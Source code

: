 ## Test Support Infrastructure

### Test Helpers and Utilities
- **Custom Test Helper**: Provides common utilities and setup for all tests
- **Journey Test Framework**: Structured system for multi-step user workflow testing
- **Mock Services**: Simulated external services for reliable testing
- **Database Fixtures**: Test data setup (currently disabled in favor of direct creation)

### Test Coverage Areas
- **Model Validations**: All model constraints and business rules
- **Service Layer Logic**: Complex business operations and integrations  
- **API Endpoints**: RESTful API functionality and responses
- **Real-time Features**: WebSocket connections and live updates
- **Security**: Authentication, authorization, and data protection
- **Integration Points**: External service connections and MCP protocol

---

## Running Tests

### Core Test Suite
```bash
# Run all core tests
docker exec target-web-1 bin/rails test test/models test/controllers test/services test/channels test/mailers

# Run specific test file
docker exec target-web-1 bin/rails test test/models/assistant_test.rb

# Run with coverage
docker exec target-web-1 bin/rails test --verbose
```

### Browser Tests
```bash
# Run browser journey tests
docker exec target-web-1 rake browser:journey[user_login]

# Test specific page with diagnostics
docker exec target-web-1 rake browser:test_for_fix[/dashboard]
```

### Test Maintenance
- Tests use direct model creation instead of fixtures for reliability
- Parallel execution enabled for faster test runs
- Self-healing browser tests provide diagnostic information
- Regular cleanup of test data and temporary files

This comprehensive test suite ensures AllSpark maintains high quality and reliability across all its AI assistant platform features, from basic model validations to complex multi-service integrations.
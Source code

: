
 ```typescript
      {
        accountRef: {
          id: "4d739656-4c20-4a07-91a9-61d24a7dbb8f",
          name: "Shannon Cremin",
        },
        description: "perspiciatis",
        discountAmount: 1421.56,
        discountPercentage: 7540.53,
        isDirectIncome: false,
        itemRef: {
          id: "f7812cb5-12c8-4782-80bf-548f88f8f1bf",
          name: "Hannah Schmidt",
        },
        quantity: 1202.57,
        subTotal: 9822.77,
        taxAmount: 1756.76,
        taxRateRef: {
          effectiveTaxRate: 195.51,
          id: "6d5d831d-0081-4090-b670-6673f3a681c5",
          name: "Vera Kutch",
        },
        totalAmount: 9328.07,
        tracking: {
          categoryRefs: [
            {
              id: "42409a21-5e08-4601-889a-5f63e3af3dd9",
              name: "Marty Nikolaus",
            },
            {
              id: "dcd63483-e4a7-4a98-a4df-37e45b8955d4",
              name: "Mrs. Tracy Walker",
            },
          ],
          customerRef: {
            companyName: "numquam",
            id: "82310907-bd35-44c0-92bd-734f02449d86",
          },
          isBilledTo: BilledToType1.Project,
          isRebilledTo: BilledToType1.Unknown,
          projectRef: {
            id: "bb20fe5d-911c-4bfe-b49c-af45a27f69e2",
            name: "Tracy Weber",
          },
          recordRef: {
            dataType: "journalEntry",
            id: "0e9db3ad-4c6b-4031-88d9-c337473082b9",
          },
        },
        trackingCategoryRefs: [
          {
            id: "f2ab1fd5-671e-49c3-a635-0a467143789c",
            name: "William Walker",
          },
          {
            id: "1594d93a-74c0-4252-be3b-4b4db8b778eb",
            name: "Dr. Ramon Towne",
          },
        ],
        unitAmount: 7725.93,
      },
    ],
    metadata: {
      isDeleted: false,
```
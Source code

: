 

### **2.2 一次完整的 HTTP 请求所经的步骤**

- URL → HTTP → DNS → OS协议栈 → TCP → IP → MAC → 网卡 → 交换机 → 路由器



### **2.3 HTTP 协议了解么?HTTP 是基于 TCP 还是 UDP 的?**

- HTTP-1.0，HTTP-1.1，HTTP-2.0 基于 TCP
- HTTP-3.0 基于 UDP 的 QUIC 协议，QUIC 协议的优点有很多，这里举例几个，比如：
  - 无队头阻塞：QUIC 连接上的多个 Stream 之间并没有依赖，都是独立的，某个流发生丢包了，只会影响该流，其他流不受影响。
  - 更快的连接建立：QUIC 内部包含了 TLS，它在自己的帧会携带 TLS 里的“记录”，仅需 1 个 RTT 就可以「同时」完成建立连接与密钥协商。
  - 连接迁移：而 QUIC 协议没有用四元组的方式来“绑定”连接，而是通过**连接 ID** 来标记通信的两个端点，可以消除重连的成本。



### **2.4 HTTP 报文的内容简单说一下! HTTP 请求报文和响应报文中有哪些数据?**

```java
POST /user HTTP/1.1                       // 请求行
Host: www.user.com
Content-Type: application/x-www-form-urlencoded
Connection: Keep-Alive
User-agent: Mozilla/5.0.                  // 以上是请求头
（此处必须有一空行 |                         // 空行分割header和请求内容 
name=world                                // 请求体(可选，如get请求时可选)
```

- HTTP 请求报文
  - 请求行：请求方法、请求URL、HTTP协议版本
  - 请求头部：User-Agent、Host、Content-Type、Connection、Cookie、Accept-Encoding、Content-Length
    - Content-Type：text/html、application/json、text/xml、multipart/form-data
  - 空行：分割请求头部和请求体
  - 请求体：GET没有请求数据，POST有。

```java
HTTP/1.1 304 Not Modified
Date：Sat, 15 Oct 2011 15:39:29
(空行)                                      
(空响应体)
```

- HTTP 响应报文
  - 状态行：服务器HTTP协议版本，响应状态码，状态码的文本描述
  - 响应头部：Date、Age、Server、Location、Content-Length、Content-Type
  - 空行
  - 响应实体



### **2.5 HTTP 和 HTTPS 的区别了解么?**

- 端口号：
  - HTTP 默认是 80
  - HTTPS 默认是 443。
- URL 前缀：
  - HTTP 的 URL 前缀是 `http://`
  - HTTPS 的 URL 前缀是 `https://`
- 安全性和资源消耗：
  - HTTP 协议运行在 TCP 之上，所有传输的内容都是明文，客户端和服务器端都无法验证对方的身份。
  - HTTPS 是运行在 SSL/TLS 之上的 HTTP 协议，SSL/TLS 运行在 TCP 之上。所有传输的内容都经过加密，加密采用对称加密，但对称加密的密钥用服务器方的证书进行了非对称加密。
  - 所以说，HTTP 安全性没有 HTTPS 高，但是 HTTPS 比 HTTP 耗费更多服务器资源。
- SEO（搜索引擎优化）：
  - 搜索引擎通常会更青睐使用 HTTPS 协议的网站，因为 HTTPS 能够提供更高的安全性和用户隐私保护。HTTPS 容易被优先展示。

== Problem to solve ==
For the entries above, give only the number of lines that contain the word "connections".

== Response area ==
2